=== Extracted information ===
• • • • •
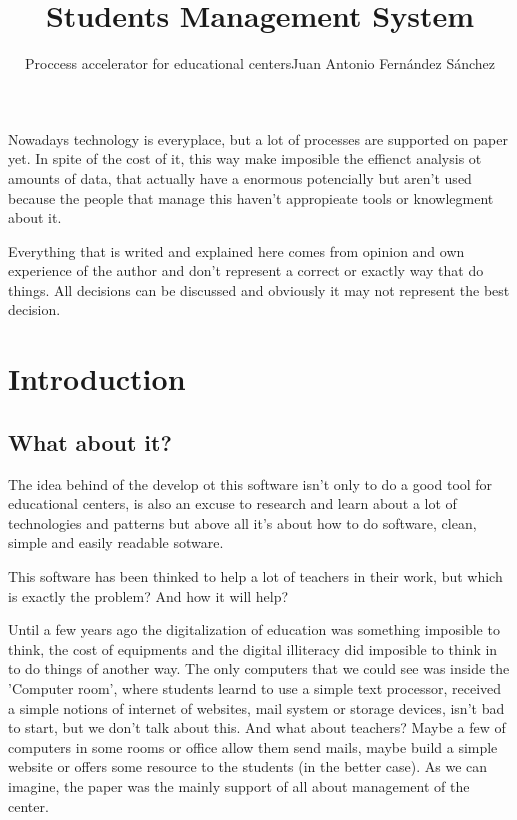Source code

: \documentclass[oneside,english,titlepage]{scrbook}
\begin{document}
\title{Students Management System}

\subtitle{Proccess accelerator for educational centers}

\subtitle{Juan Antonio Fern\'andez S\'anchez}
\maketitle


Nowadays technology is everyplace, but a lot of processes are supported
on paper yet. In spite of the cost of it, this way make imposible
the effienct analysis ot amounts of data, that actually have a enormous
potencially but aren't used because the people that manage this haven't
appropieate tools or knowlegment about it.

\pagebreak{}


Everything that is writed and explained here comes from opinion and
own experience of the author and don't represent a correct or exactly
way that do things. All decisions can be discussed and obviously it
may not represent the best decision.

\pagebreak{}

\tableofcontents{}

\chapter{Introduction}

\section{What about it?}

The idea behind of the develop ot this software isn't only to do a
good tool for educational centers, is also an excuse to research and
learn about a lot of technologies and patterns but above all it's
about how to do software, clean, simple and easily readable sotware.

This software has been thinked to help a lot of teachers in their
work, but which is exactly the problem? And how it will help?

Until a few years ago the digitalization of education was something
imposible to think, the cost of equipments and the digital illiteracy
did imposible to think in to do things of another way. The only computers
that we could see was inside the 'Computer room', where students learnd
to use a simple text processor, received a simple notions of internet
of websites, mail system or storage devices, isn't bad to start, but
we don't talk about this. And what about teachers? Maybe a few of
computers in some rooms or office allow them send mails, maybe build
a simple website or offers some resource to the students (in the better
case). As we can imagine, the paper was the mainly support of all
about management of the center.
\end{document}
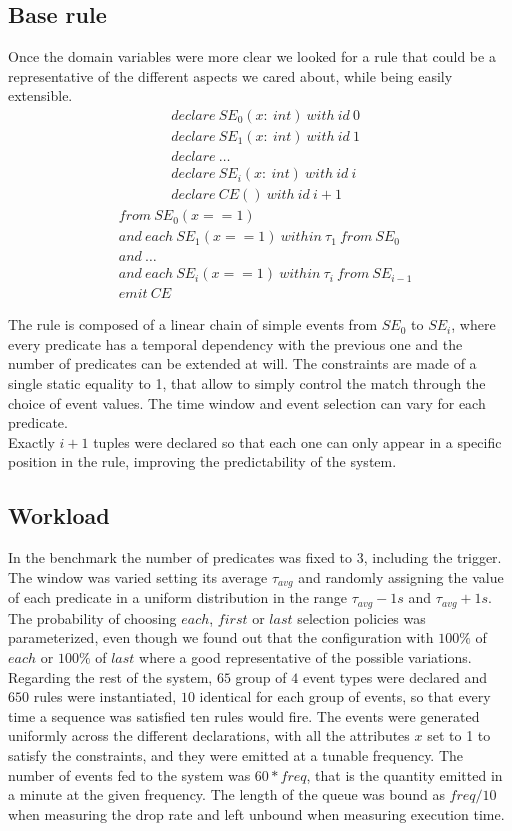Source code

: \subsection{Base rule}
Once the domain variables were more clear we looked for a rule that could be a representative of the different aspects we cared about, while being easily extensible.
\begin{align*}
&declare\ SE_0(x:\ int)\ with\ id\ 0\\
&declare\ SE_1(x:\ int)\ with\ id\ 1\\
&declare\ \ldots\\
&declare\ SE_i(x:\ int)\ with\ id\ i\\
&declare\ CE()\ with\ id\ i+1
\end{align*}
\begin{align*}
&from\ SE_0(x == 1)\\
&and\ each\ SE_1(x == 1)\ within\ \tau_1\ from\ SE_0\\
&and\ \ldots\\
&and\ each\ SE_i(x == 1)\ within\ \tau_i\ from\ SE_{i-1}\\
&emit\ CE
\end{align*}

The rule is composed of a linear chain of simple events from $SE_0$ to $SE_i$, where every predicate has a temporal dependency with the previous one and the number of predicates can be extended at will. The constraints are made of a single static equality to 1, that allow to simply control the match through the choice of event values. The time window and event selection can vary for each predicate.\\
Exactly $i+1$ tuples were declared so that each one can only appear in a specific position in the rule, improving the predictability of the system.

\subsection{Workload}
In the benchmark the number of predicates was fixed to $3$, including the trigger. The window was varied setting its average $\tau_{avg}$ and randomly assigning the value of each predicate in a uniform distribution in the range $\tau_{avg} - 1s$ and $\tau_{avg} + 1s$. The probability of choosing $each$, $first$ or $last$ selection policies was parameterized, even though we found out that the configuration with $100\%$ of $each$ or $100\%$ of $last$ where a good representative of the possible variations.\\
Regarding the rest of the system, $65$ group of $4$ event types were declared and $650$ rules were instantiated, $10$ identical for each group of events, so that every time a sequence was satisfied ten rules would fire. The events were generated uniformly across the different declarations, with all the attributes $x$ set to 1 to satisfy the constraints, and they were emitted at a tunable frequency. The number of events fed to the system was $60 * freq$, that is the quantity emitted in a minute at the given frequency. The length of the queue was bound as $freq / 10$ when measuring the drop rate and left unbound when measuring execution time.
• • • • •
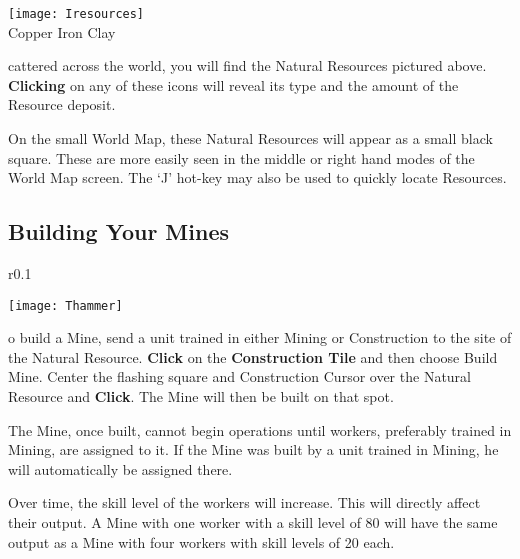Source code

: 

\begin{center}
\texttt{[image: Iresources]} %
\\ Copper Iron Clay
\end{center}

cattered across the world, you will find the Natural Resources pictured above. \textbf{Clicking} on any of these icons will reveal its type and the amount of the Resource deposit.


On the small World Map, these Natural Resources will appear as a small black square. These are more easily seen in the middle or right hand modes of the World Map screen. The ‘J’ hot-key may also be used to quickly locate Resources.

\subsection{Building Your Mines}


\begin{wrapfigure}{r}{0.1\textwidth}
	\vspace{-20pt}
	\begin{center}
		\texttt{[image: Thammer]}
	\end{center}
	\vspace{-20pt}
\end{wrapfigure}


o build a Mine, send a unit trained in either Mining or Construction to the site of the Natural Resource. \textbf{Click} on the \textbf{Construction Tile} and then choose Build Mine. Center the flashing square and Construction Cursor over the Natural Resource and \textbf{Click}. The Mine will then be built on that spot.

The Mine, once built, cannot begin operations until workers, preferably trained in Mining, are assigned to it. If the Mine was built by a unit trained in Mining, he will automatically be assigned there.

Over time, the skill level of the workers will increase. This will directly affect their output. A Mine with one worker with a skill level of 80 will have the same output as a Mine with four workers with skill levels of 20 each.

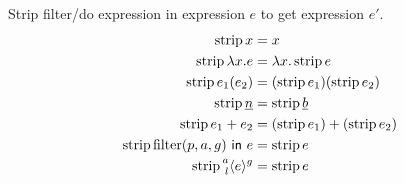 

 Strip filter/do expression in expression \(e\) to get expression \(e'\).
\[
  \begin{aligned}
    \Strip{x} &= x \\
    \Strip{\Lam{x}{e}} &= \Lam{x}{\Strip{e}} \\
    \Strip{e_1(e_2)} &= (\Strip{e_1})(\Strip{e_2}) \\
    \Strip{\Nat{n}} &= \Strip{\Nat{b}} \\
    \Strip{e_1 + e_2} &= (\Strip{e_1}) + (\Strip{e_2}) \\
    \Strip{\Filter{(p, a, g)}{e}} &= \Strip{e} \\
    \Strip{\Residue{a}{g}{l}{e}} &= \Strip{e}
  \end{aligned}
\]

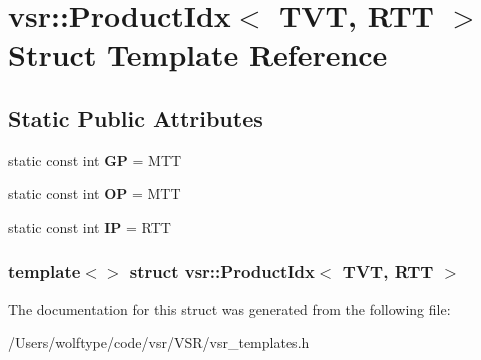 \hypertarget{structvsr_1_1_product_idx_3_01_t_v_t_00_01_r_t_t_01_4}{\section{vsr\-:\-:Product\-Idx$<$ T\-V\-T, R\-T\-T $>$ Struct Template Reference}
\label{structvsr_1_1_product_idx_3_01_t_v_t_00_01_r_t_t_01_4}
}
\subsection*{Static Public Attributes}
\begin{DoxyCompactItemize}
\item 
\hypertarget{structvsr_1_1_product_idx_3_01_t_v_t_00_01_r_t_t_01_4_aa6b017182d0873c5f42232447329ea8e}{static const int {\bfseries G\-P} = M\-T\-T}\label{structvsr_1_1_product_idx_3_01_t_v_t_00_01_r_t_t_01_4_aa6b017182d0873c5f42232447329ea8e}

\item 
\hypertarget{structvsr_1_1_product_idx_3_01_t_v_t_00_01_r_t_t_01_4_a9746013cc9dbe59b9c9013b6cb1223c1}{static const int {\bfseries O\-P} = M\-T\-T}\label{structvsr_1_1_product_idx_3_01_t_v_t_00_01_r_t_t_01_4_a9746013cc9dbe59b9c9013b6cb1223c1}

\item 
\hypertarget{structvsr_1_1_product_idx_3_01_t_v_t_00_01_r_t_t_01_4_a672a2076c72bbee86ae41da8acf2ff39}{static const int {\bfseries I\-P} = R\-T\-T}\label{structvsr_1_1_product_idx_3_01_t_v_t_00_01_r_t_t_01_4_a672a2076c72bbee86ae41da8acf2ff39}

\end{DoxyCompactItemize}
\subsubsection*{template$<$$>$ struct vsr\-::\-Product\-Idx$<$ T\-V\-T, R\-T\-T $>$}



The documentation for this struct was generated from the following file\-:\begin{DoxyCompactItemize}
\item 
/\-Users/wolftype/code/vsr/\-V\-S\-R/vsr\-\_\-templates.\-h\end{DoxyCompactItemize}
• • • • •
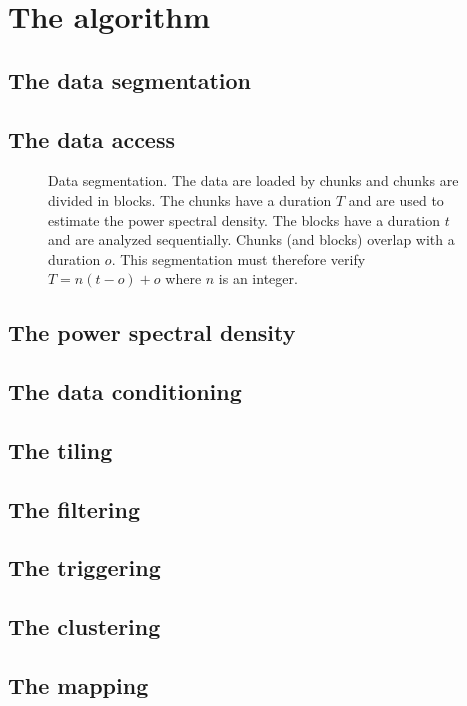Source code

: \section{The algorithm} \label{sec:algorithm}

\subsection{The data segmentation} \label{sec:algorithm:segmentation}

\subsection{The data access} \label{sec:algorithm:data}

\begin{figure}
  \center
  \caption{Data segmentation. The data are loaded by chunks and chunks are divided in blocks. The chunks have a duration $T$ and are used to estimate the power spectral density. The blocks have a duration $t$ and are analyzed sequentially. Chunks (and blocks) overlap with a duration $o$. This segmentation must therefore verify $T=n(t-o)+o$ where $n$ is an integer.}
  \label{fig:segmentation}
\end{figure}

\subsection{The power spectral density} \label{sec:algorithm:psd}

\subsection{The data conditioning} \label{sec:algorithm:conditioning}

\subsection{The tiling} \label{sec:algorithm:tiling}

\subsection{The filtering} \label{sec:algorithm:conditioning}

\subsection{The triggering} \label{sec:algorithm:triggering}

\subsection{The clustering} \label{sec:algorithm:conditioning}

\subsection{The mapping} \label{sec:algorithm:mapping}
• • • • •
=== What you have to do ===
Search the data above for the word "allow" and show every line that has it.

=== Result of this exercise ===
computers in some rooms or office allow them send mails, maybe build
The rule is composed of a linear chain of simple events from $SE_0$ to $SE_i$, where every predicate has a temporal dependency with the previous one and the number of predicates can be extended at will. The constraints are made of a single static equality to 1, that allow to simply control the match through the choice of event values. The time window and event selection can vary for each predicate.\\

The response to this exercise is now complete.